» WORK TASK: Directions for the data below: repeat exactly the lines from the one with "Voeg hier een tabel of" through the one with "service nginx status", both included, and omit all pictures.

» SOURCE INFORMATION:
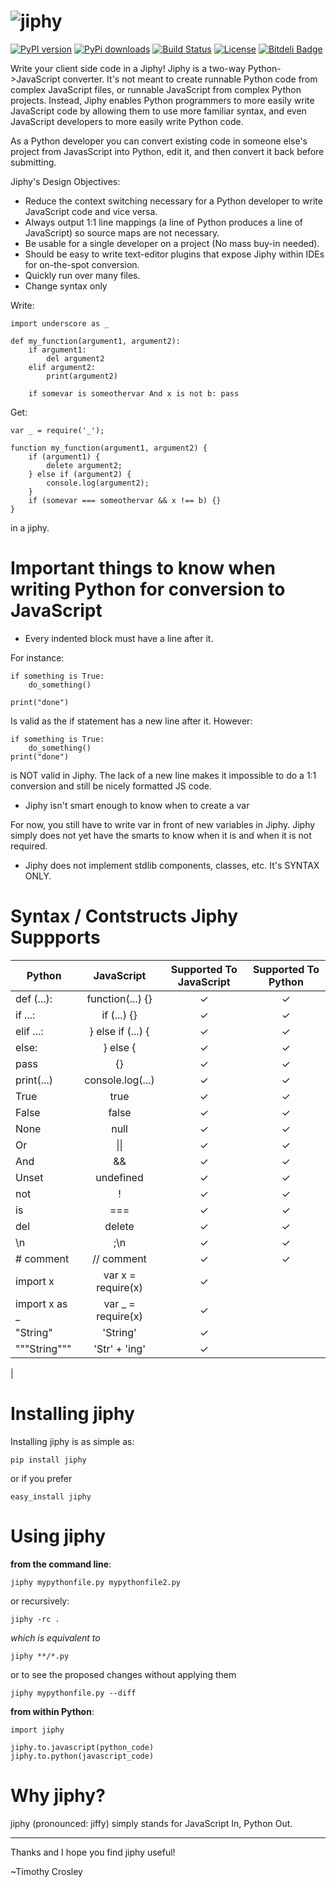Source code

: ![jiphy](https://raw.github.com/timothycrosley/jiphy/master/logo.png)
=====

[![PyPI version](https://badge.fury.io/py/jiphy.png)](http://badge.fury.io/py/jiphy)
[![PyPi downloads](https://pypip.in/d/jiphy/badge.png)](https://crate.io/packages/jiphy/)
[![Build Status](https://travis-ci.org/timothycrosley/jiphy.png?branch=master)](https://travis-ci.org/timothycrosley/jiphy)
[![License](https://img.shields.io/github/license/mashape/apistatus.svg)](https://pypi.python.org/pypi/jiphy/)
[![Bitdeli Badge](https://d2weczhvl823v0.cloudfront.net/timothycrosley/jiphy/trend.png)](https://bitdeli.com/free "Bitdeli Badge")

Write your client side code in a Jiphy! Jiphy is a two-way Python->JavaScript converter. It's not meant to create
runnable Python code from complex JavaScript files, or runnable JavaScript from complex Python projects. Instead,
Jiphy enables Python programmers to more easily write JavaScript code by allowing them to use more familiar syntax,
and even JavaScript developers to more easily write Python code.

As a Python developer you can convert existing code in someone else's project from JavasScript into Python, edit it,
and then convert it back before submitting.

Jiphy's Design Objectives:

- Reduce the context switching necessary for a Python developer to write JavaScript code and vice versa.
- Always output 1:1 line mappings (a line of Python produces a line of JavaScript) so source maps are not necessary.
- Be usable for a single developer on a project (No mass buy-in needed).
- Should be easy to write text-editor plugins that expose Jiphy within IDEs for on-the-spot conversion.
- Quickly run over many files.
- Change syntax only

Write:

    import underscore as _

    def my_function(argument1, argument2):
        if argument1:
            del argument2
        elif argument2:
            print(argument2)

        if somevar is someothervar And x is not b: pass


Get:

    var _ = require('_');

    function my_function(argument1, argument2) {
        if (argument1) {
            delete argument2;
        } else if (argument2) {
            console.log(argument2);
        }
        if (somevar === someothervar && x !== b) {}
    }

in a jiphy.


Important things to know when writing Python for conversion to JavaScript
===================

- Every indented block must have a line after it.

For instance:

    if something is True:
        do_something()

    print("done")

Is valid as the if statement has a new line after it. However:

    if something is True:
        do_something()
    print("done")

is NOT valid in Jiphy. The lack of a new line makes it impossible to do a 1:1 conversion and still be nicely formatted JS code.

- Jiphy isn't smart enough to know when to create a var

For now, you still have to write var in front of new variables in Jiphy. Jiphy simply does not yet have the smarts to know when it is and when it is not required.

- Jiphy does not implement stdlib components, classes, etc. It's SYNTAX ONLY.


Syntax / Contstructs Jiphy Suppports
===================
| Python        | JavaScript        | Supported To JavaScript | Supported To Python |
| ------------- |:-----------------:|:-----------------------:|:-------------------:|
| def (...):    | function(...) {}  |  ✓                      |  ✓                  |
| if ...:       | if (...) {}       |  ✓                      |  ✓                  |
| elif ...:     | } else if (...) { |  ✓                      |  ✓                  |
| else:         | } else {          |  ✓                      |  ✓                  |
| pass          | {}                |  ✓                      |  ✓                  |
| print(...)    | console.log(...)  |  ✓                      |  ✓                  |
| True          | true              |  ✓                      |  ✓                  |
| False         | false             |  ✓                      |  ✓                  |
| None          | null              |  ✓                      |  ✓                  |
| Or            | &#124;&#124;                | ✓                        |  ✓                  |
| And           | &&                |  ✓                      |  ✓                  |
| Unset         | undefined         |  ✓                      |  ✓                  |
| not           | !                 |  ✓                      |  ✓                  |
| is            | ===               |  ✓                      |  ✓                  |
| del           | delete            |  ✓                      |  ✓                  |
| \n            | ;\n               |  ✓                      |  ✓                  |
| # comment     | // comment        |  ✓                      |  ✓                  |
| import x      | var x = require(x)|  ✓                      |                     |
| import x as _ | var _ = require(x)|  ✓                      |                     |
| "String"      | 'String'          |  ✓                      |                     |
| """String"""  | 'Str' + 'ing'     |  ✓                      |                     |
|

Installing jiphy
===================

Installing jiphy is as simple as:

    pip install jiphy

or if you prefer

    easy_install jiphy

Using jiphy
===================
**from the command line**:

    jiphy mypythonfile.py mypythonfile2.py

or recursively:

    jiphy -rc .

 *which is equivalent to*

    jiphy **/*.py

or to see the proposed changes without applying them

    jiphy mypythonfile.py --diff

**from within Python**:

    import jiphy

    jiphy.to.javascript(python_code)
    jiphy.to.python(javascript_code)


Why jiphy?
======================

jiphy (pronounced: jiffy) simply stands for JavaScript In, Python Out.

--------------------------------------------

Thanks and I hope you find jiphy useful!

~Timothy Crosley
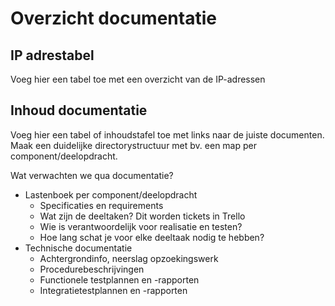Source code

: # Overzicht documentatie

## IP adrestabel

Voeg hier een tabel toe met een overzicht van de IP-adressen

## Inhoud documentatie

Voeg hier een tabel of inhoudstafel toe met links naar de juiste documenten. Maak een duidelijke directorystructuur met bv. een map per component/deelopdracht.

Wat verwachten we qua documentatie?

- Lastenboek per component/deelopdracht
    - Specificaties en requirements
    - Wat zijn de deeltaken? Dit worden tickets in Trello
    - Wie is verantwoordelijk voor realisatie en testen?
    - Hoe lang schat je voor elke deeltaak nodig te hebben?
- Technische documentatie
    - Achtergrondinfo, neerslag opzoekingswerk
    - Procedurebeschrijvingen
    - Functionele testplannen en -rapporten
    - Integratietestplannen en -rapporten
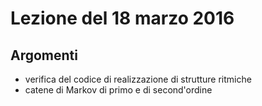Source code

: # Lezione del 18 marzo 2016

## Argomenti

* verifica del codice di realizzazione di strutture ritmiche
* catene di Markov di primo e di second'ordine
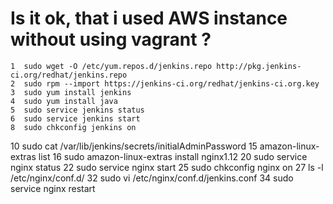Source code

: # Is it ok, that i used AWS instance without using vagrant ?

    1  sudo wget -O /etc/yum.repos.d/jenkins.repo http://pkg.jenkins-ci.org/redhat/jenkins.repo
    2  sudo rpm --import https://jenkins-ci.org/redhat/jenkins-ci.org.key
    3  sudo yum install jenkins
    4  sudo yum install java
    5  sudo service jenkins status
    6  sudo service jenkins start
    8  sudo chkconfig jenkins on
   10  sudo cat /var/lib/jenkins/secrets/initialAdminPassword
   15  amazon-linux-extras list
   16  sudo amazon-linux-extras install nginx1.12
   20  sudo service nginx status
   22  sudo service nginx start
   25  sudo chkconfig nginx on
   27  ls -l /etc/nginx/conf.d/
   32  sudo vi /etc/nginx/conf.d/jenkins.conf
   34  sudo service nginx restart

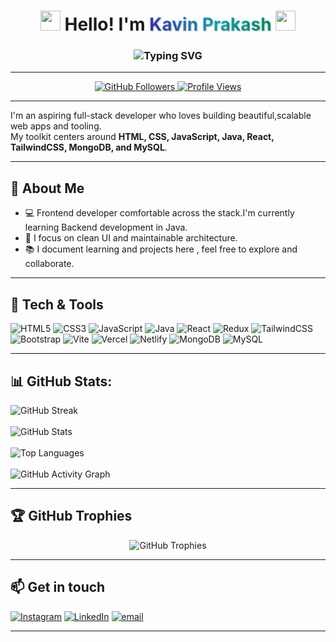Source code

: <h1 align="center">
  <img src="https://emojis.slackmojis.com/emojis/images/1643514389/4753/sunglasses_rock.gif?1643514389" width="32"/>
  Hello! I'm 
  <span style="background: linear-gradient(90deg, #4F46E5, #22D3EE, #10B981); -webkit-background-clip: text; color: transparent; font-weight: bold; text-shadow: 1px 1px 2px #00000055;">
    Kavin Prakash
  </span>
  <img src="https://media.giphy.com/media/hvRJCLFzcasrR4ia7z/giphy.gif" width="32">
</h1>

<h3 align="center">
  <img src="https://readme-typing-svg.herokuapp.com?font=Fira+Code&weight=600&size=24&duration=3000&pause=1000&color=D4FF00&center=true&vCenter=true&width=550&lines=Frontend+Developer;Problem+Solver" alt="Typing SVG" />
</h3>

---

<p align="center">
  <a href="https://github.com/Kavin-Prakash-T?tab=followers">
    <img src="https://img.shields.io/github/followers/Kavin-Prakash-T?label=Followers&logo=github&color=0CC935&logoColor=bla&style=for-the-badge" alt="GitHub Followers" />
  </a>
  <a href="https://github.com/Kavin-Prakash-T">
    <img src="https://komarev.com/ghpvc/?username=Kavin-Prakash-T&label=Profile%20Views&color=2242E3&style=for-the-badge" alt="Profile Views" />
  </a>
</p>


---

I'm an aspiring full-stack developer who loves building beautiful,scalable web apps and tooling.  
My toolkit centers around **HTML, CSS, JavaScript, Java, React, TailwindCSS, MongoDB, and MySQL**.

---


## 🔭 About Me
- 💻 Frontend developer comfortable across the stack.I'm currently learning Backend development in Java.
- 🎯 I focus on clean UI and  maintainable architecture.
- 📚 I document learning and projects here , feel free to explore and collaborate.

---

## 🔧 Tech & Tools

![HTML5](https://img.shields.io/badge/HTML5-%23E34F26.svg?logo=html5&logoColor=white)
![CSS3](https://img.shields.io/badge/CSS3-%231572B6.svg?logo=css3&logoColor=white)
![JavaScript](https://img.shields.io/badge/JavaScript-%23F7DF1E.svg?logo=javascript&logoColor=black)
![Java](https://img.shields.io/badge/Java-%23007396.svg?logo=java&logoColor=white)
![React](https://img.shields.io/badge/React-%2320232a.svg?logo=react&logoColor=%2361DAFB)
![Redux](https://img.shields.io/badge/Redux-%23593d88.svg?logo=redux&logoColor=white)
![TailwindCSS](https://img.shields.io/badge/TailwindCSS-%2338B2AC.svg?logo=tailwindcss&logoColor=white)
![Bootstrap](https://img.shields.io/badge/Bootstrap-%237952B3.svg?logo=bootstrap&logoColor=white)
![Vite](https://img.shields.io/badge/Vite-%23646CFF.svg?logo=vite&logoColor=white)
![Vercel](https://img.shields.io/badge/Vercel-%23000000.svg?logo=vercel&logoColor=white)
![Netlify](https://img.shields.io/badge/Netlify-%2300C7B7.svg?logo=netlify&logoColor=white)
![MongoDB](https://img.shields.io/badge/MongoDB-%2347A248.svg?logo=mongodb&logoColor=white)
![MySQL](https://img.shields.io/badge/MySQL-%23007ACC.svg?logo=mysql&logoColor=white)

---

## 📊 GitHub Stats:
<p>

  <img src="https://streak-stats.demolab.com?user=Kavin-Prakash-T&theme=radical&border_radius=10&mode=weekly" alt="GitHub Streak"/>
  <br><br/>
  <img src="https://github-readme-stats.vercel.app/api?username=Kavin-Prakash-T&show_icons=true&theme=radical&rank_icon=github&include_all_commits=true" alt="GitHub Stats" />
  <br></br>
  <img src="https://github-readme-stats.vercel.app/api/top-langs/?username=Kavin-Prakash-T&layout=compact&theme=radical&langs_count=8" alt="Top Languages" />
   <br></br>
 
 
  <img src="https://github-readme-activity-graph.vercel.app/graph?username=Kavin-Prakash-T&theme=react-dark&hide_border=true" alt="GitHub Activity Graph" />
</p>

---

## 🏆 GitHub Trophies
  <div align="center">
    <img src="https://github-profile-trophy.vercel.app/?username=Akilesh-programmer&theme=radical&row=1&column=7" alt="GitHub Trophies"/>
  </div>
  
---
  
## 📫 Get in touch

[![Instagram](https://img.shields.io/badge/Instagram-%23E4405F.svg?logo=Instagram&logoColor=white)](https://instagram.com/_ka.v.i.n_) [![LinkedIn](https://img.shields.io/badge/LinkedIn-%230077B5.svg?logo=linkedin&logoColor=white)](https://linkedin.com/in/kavin-prakash-t-57345b32a/) [![email](https://img.shields.io/badge/Email-D14836?logo=gmail&logoColor=white)](mailto:tkavinprakash@gmail.com) 

---
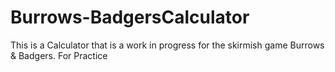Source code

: # Burrows-BadgersCalculator
This is a Calculator that is a work in progress for the skirmish game Burrows & Badgers. For Practice
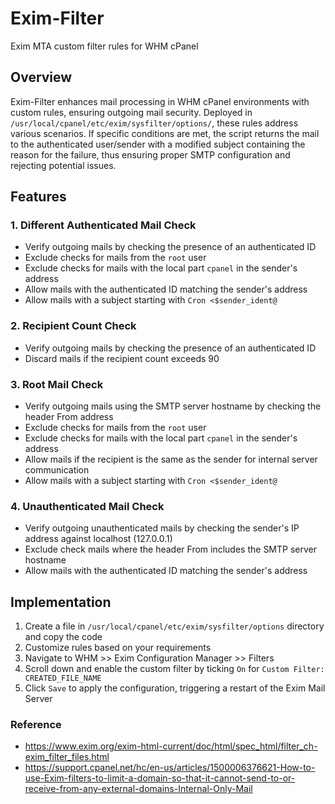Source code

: # Exim-Filter
Exim MTA custom filter rules for WHM cPanel

## Overview

Exim-Filter enhances mail processing in WHM cPanel environments with custom rules, ensuring outgoing mail security. Deployed in `/usr/local/cpanel/etc/exim/sysfilter/options/`, these rules address various scenarios. If specific conditions are met, the script returns the mail to the authenticated user/sender with a modified subject containing the reason for the failure, thus ensuring proper SMTP configuration and rejecting potential issues.

## Features

### 1. Different Authenticated Mail Check

- Verify outgoing mails by checking the presence of an authenticated ID
- Exclude checks for mails from the `root` user
- Exclude checks for mails with the local part `cpanel` in the sender's address
- Allow mails with the authenticated ID matching the sender's address
- Allow mails with a subject starting with `Cron <$sender_ident@`

### 2. Recipient Count Check

- Verify outgoing mails by checking the presence of an authenticated ID
- Discard mails if the recipient count exceeds 90

### 3. Root Mail Check

- Verify outgoing mails using the SMTP server hostname by checking the header From address
- Exclude checks for mails from the `root` user
- Exclude checks for mails with the local part `cpanel` in the sender's address
- Allow mails if the recipient is the same as the sender for internal server communication
- Allow mails with a subject starting with `Cron <$sender_ident@`

### 4. Unauthenticated Mail Check

- Verify outgoing unauthenticated mails by checking the sender's IP address against localhost (127.0.0.1)
- Exclude check mails where the header From includes the SMTP server hostname
- Allow mails with the authenticated ID matching the sender's address

## Implementation

1. Create a file in `/usr/local/cpanel/etc/exim/sysfilter/options` directory and copy the code
2. Customize rules based on your requirements
3. Navigate to WHM >> Exim Configuration Manager >> Filters
4. Scroll down and enable the custom filter by ticking `On` for `Custom Filter: CREATED_FILE_NAME`
5. Click `Save` to apply the configuration, triggering a restart of the Exim Mail Server

### Reference

- https://www.exim.org/exim-html-current/doc/html/spec_html/filter_ch-exim_filter_files.html
- https://support.cpanel.net/hc/en-us/articles/1500006376621-How-to-use-Exim-filters-to-limit-a-domain-so-that-it-cannot-send-to-or-receive-from-any-external-domains-Internal-Only-Mail
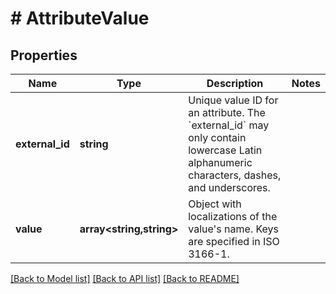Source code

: # # AttributeValue

## Properties

Name | Type | Description | Notes
------------ | ------------- | ------------- | -------------
**external_id** | **string** | Unique value ID for an attribute. The &#x60;external_id&#x60; may only contain lowercase Latin alphanumeric characters, dashes, and underscores. |
**value** | **array<string,string>** | Object with localizations of the value&#39;s name. Keys are specified in ISO 3166-1. |

[[Back to Model list]](../../README.md#models) [[Back to API list]](../../README.md#endpoints) [[Back to README]](../../README.md)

» OUTPUT FOR THIS EXERCISE:
Voeg hier een tabel of inhoudstafel toe met links naar de juiste documenten. Maak een duidelijke directorystructuur met bv. een map per component/deelopdracht.

Wat verwachten we qua documentatie?

- Lastenboek per component/deelopdracht
    - Specificaties en requirements
    - Wat zijn de deeltaken? Dit worden tickets in Trello
    - Wie is verantwoordelijk voor realisatie en testen?
    - Hoe lang schat je voor elke deeltaak nodig te hebben?
- Technische documentatie
    - Achtergrondinfo, neerslag opzoekingswerk
    - Procedurebeschrijvingen
    - Functionele testplannen en -rapporten
    - Integratietestplannen en -rapporten
Source code

: # Lezione del 18 marzo 2016

## Argomenti

* verifica del codice di realizzazione di strutture ritmiche
* catene di Markov di primo e di second'ordine
Source code

: # Is it ok, that i used AWS instance without using vagrant ?

    1  sudo wget -O /etc/yum.repos.d/jenkins.repo http://pkg.jenkins-ci.org/redhat/jenkins.repo
    2  sudo rpm --import https://jenkins-ci.org/redhat/jenkins-ci.org.key
    3  sudo yum install jenkins
    4  sudo yum install java
    5  sudo service jenkins status
    6  sudo service jenkins start
    8  sudo chkconfig jenkins on
   10  sudo cat /var/lib/jenkins/secrets/initialAdminPassword
   15  amazon-linux-extras list
   16  sudo amazon-linux-extras install nginx1.12
   20  sudo service nginx status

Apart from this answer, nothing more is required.